Do you estimate the size of your individual work items? Good! Or is it?
Experience teaches us that estimations are very, very often wrong, and that’s okay. However, if there are ways to estimate just how wrong we are, shouldn’t we further embrace that instead of deciding on one number and hoping it’s kind of okay? What if we could tell just how wrong we likely are? Introducing the Monte Carlo Simulation.
Blog post overview
1️⃣ Why are estimations wrong?
2️⃣ What is the Monte Carlo Simulation and how does it work?
Why are estimations wrong?
First of all, let me dive a bit deeper into why your estimations are so often wrong.
Off the bat, estimating complex work with no basis is very hard. You are much more likely to be wrong than to be right. In fact, you are often so wrong that the amount of items you complete is more constant than the number of story points. Don’t believe me? Why don’t you check your team’s historical data for both and see for yourself? If you find that your estimates are more correct: Congratulations, you are the exception. If this is not the case, do read on. In fact, why don’t you read on either way?

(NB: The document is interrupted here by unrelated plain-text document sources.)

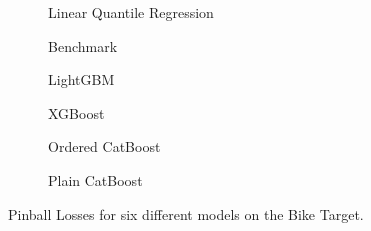 \begin{figure}[htbp]
    \centering
    \begin{subfigure}[b]{0.5\textwidth}
        \centering
        
        \caption{Linear Quantile Regression}
        \label{fig:small-orfe-pinball-bikes}
    \end{subfigure}%
    \begin{subfigure}[b]{0.5\textwidth}
        \centering
        
        \caption{Benchmark}
        \label{fig:armed-play-pinball-bikes}
    \end{subfigure}
    
    \begin{subfigure}[b]{0.5\textwidth}
        \centering
        
        \caption{LightGBM}
        \label{fig:mangy-flux-pinball-bikes}
    \end{subfigure}%
    \begin{subfigure}[b]{0.5\textwidth}
        \centering
        
        \caption{XGBoost}
        \label{fig:couth-ruby-pinball-bikes}
    \end{subfigure}
    
    \begin{subfigure}[b]{0.5\textwidth}
        \centering
        
        \caption{Ordered CatBoost}
        \label{fig:civil-leas-pinball-bikes}
    \end{subfigure}%
    \begin{subfigure}[b]{0.5\textwidth}
        \centering
        
        \caption{Plain CatBoost}
        \label{fig:blear-dita-pinball-bikes}
    \end{subfigure}
    
    \caption{Pinball Losses for six different models on the Bike Target.}
    \label{fig:bikes_pinball}
\end{figure}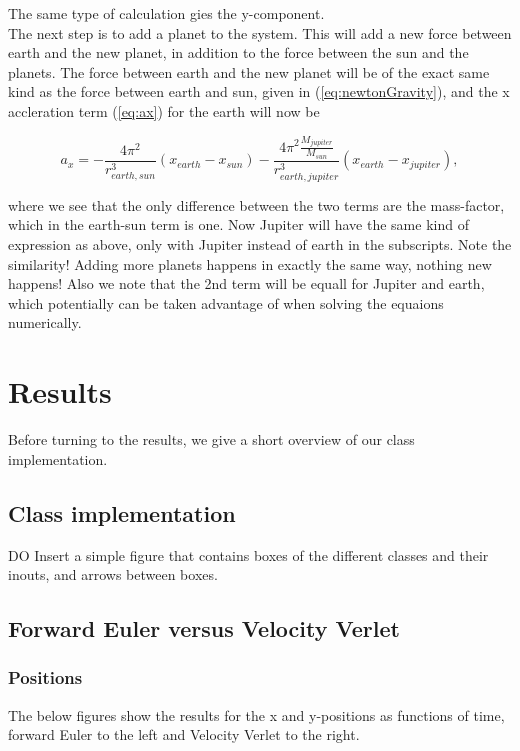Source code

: \documentclass{article}
\begin{document}
The same type of calculation gies the y-component. \\

The next step is to add a planet to the system. This will add a new force between earth and the new planet, in addition to the force between the sun and the planets. The force between earth and the new planet will be of the exact same kind as the force between earth and sun, given in (\ref{eq:newtonGravity}), and the x accleration term (\ref{eq:ax}) for the earth will now be

\begin{equation}\label{eq:3rdPlanet}
a_x = -\frac{4 \pi^2}{r_{earth,sun}^3} (x_{earth}-x_{sun}) - \frac{4 \pi^2 \frac{M_{jupiter}}{M_{sun}}}{r_{earth,jupiter}^3}(x_{earth}-x_{jupiter}),
\end{equation}

where we see that the only difference between the two terms are the mass-factor, which in the earth-sun term is one. Now Jupiter will have the same kind of expression as above, only with Jupiter instead of earth in the subscripts. Note the similarity! Adding more planets happens in exactly the same way, nothing new happens! Also we note that the 2nd term will be equall for Jupiter and earth, which potentially can be taken advantage of when solving the equaions numerically. 


\section{Results}
Before turning to the results, we give a short overview of our class implementation.

\subsection{Class implementation}
DO Insert a simple figure that contains boxes of the different classes and their inouts, and arrows between boxes.

\subsection{Forward Euler versus Velocity Verlet}

\subsubsection{Positions}
The below figures show the results for the x and y-positions as functions of time, forward Euler to the left and Velocity Verlet to the right. 
\end{document}
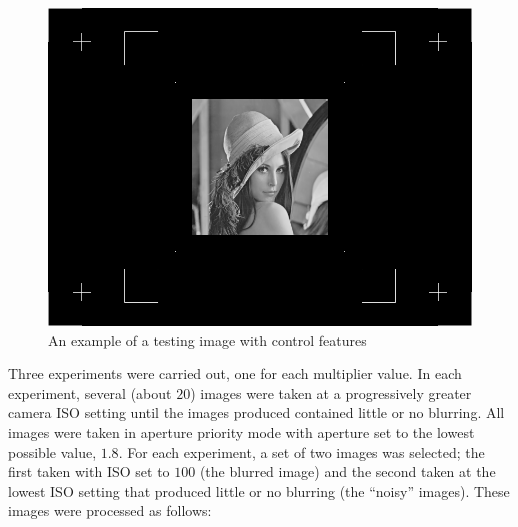 \documentclass[12pt,notitlepage]{report}
\begin{document}
\begin{figure}[htb]
 \begin{center}
  \includegraphics[width=12cm]{testing_image_control_points.png}
 \end{center}
 \caption{An example of a testing image with control features}
 \label{fig:testing_image_control_points}
\end{figure}

Three experiments were carried out, one for each multiplier value. In each experiment, several (about $20$) images were taken at a progressively greater camera ISO setting until the images produced contained little or no blurring. All images were taken in aperture priority mode with aperture set to the lowest possible value, $1.8$. For each experiment, a set of two images was selected; the first taken with ISO set to $100$ (the blurred image) and the second taken at the lowest ISO setting that produced little or no blurring (the ``noisy'' images). These images were processed as follows: 
\end{document}
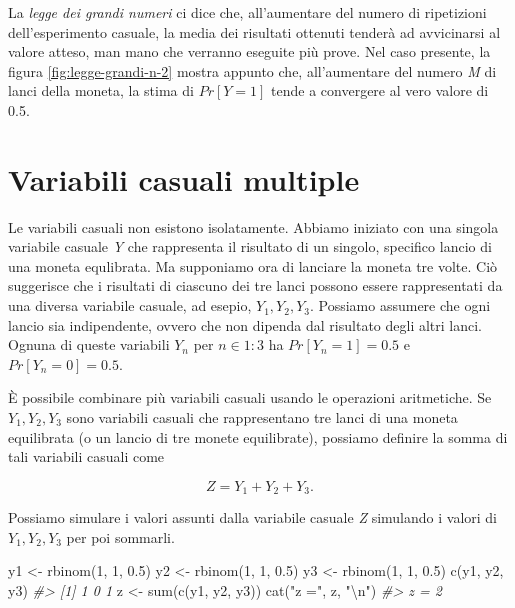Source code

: \documentclass[
  11pt,
]{krantz}
\makeatletter
\newenvironment{Shaded}{\begin{snugshade}}{\end{snugshade}}
\newcommand{\CommentTok}[1]{\textcolor[rgb]{0.37,0.37,0.37}{\textit{#1}}}
\newcommand{\DecValTok}[1]{\textcolor[rgb]{0.06,0.06,0.06}{#1}}
\newcommand{\FloatTok}[1]{\textcolor[rgb]{0.06,0.06,0.06}{#1}}
\newcommand{\FunctionTok}[1]{\textcolor[rgb]{0,0,0}{#1}}
\newcommand{\NormalTok}[1]{#1}
\newcommand{\OtherTok}[1]{\textcolor[rgb]{0.37,0.37,0.37}{#1}}
\newcommand{\SpecialCharTok}[1]{\textcolor[rgb]{0,0,0}{#1}}
\newcommand{\StringTok}[1]{\textcolor[rgb]{0.5,0.5,0.5}{#1}}
\newenvironment{kframe}{%
\medskip{}
\setlength{\fboxsep}{.8em}
 \def\at@end@of@kframe{}%
 \ifinner\ifhmode%
  \def\at@end@of@kframe{\end{minipage}}%
  \begin{minipage}{\columnwidth}%
 \fi\fi%
 \def\FrameCommand##1{\hskip\@totalleftmargin \hskip-\fboxsep
 \colorbox{shadecolor}{##1}\hskip-\fboxsep
     \hskip-\linewidth \hskip-\@totalleftmargin \hskip\columnwidth}%
 \MakeFramed {\advance\hsize-\width
   \@totalleftmargin\z@ \linewidth\hsize
   \@setminipage}}%
 {\par\unskip\endMakeFramed%
 \at@end@of@kframe}
\renewenvironment{Shaded}{\begin{kframe}}{\end{kframe}}
\theoremstyle{definition}
\theoremstyle{definition}
\theoremstyle{definition}
\theoremstyle{definition}
\theoremstyle{remark}
\makeatother
\begin{document}
La \emph{legge dei grandi numeri} ci dice che, all'aumentare del numero di ripetizioni dell'esperimento casuale, la media dei risultati ottenuti tenderà ad avvicinarsi al valore atteso, man mano che verranno eseguite più prove. Nel caso presente, la figura \ref{fig:legge-grandi-n-2} mostra appunto che, all'aumentare del numero \emph{M} di lanci della moneta, la stima di \(Pr[Y = 1]\) tende a convergere al vero valore di 0.5.

\hypertarget{variabili-casuali-multiple}{%
\section{Variabili casuali multiple}\label{variabili-casuali-multiple}}

Le variabili casuali non esistono isolatamente. Abbiamo iniziato con una singola variabile casuale \emph{Y} che rappresenta il risultato di un singolo, specifico lancio di una moneta equlibrata. Ma supponiamo ora di lanciare la moneta tre volte. Ciò suggerisce che i risultati di ciascuno dei tre lanci possono essere rappresentati da una diversa variabile casuale, ad esepio, \(Y_1 , Y_2 , Y_3\). Possiamo assumere che ogni lancio sia indipendente, ovvero che non dipenda dal risultato degli altri lanci. Ognuna di queste variabili \(Y_n\) per \(n \in 1:3\) ha \(Pr[Y_n =1]=0.5\) e \(Pr[Y_n =0]=0.5\).

È possibile combinare più variabili casuali usando le operazioni aritmetiche. Se \(Y_1 , Y_2, Y_3\) sono variabili casuali che rappresentano tre lanci di una moneta equilibrata (o un lancio di tre monete equilibrate), possiamo definire la somma di tali variabili casuali come

\[
Z = Y_1 + Y_2 + Y_3.
\]

Possiamo simulare i valori assunti dalla variabile casuale \emph{Z} simulando i valori di \(Y_1, Y_2, Y_3\) per poi sommarli.

\begin{Shaded}
\begin{Highlighting}[]
\NormalTok{y1 }\OtherTok{\textless{}{-}} \FunctionTok{rbinom}\NormalTok{(}\DecValTok{1}\NormalTok{, }\DecValTok{1}\NormalTok{, }\FloatTok{0.5}\NormalTok{)}
\NormalTok{y2 }\OtherTok{\textless{}{-}} \FunctionTok{rbinom}\NormalTok{(}\DecValTok{1}\NormalTok{, }\DecValTok{1}\NormalTok{, }\FloatTok{0.5}\NormalTok{)}
\NormalTok{y3 }\OtherTok{\textless{}{-}} \FunctionTok{rbinom}\NormalTok{(}\DecValTok{1}\NormalTok{, }\DecValTok{1}\NormalTok{, }\FloatTok{0.5}\NormalTok{)}
\FunctionTok{c}\NormalTok{(y1, y2, y3)}
\CommentTok{\#\textgreater{} [1] 1 0 1}
\NormalTok{z }\OtherTok{\textless{}{-}} \FunctionTok{sum}\NormalTok{(}\FunctionTok{c}\NormalTok{(y1, y2, y3))}
\FunctionTok{cat}\NormalTok{(}\StringTok{"z ="}\NormalTok{, z, }\StringTok{"}\SpecialCharTok{\textbackslash{}n}\StringTok{"}\NormalTok{)}
\CommentTok{\#\textgreater{} z = 2}
\end{Highlighting}
\end{Shaded}
\end{document}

You might be able to avoid some waste.
The problem with averages
Let’s say you track the average amount of work you get done every 2 weeks (the most common length of a sprint). Good job, you haven taken a first, important step: gathering data. You are now well on your way to making better estimations and eventually completing every sprint. Right? Well, you could be, but first: How are you planning your next sprint? Do you take the average amount of work you get done and put that in the planner? If so, you now have a 50% chance that you will achieve your goal. That doesn’t sound too good, does it? However, if I told you that you are more likely to finish MORE than your chosen amount, that might soften the blow a bit. Even so, you want to make sure you achieve the goals you set, right?
First, we have to be realistic. We can NEVER guarantee we will reach our goal. There is no such thing as being 100% sure, especially in a complex environment such as ours. But what we can do is factor in the risk. If we predict we have an 85% chance of making our goal and there’s close to 85% chance we will finish more than the goal, that sounds a lot better already, doesn’t it?
So how do we do this? Here’s where the Monte Carlo Simulation comes into play.
What is the Monte Carlo Simulation and how does it work?
Part of what a Monte Carlo Simulation (MCS for short) is all about is encapsulated in its name: it’s a simulation. It takes in historical data and makes simulations with the goal of making an assessment of the future. No matter what, the future is uncertain. But with the right amount of simulations, we can estimate the chances of particular outcomes.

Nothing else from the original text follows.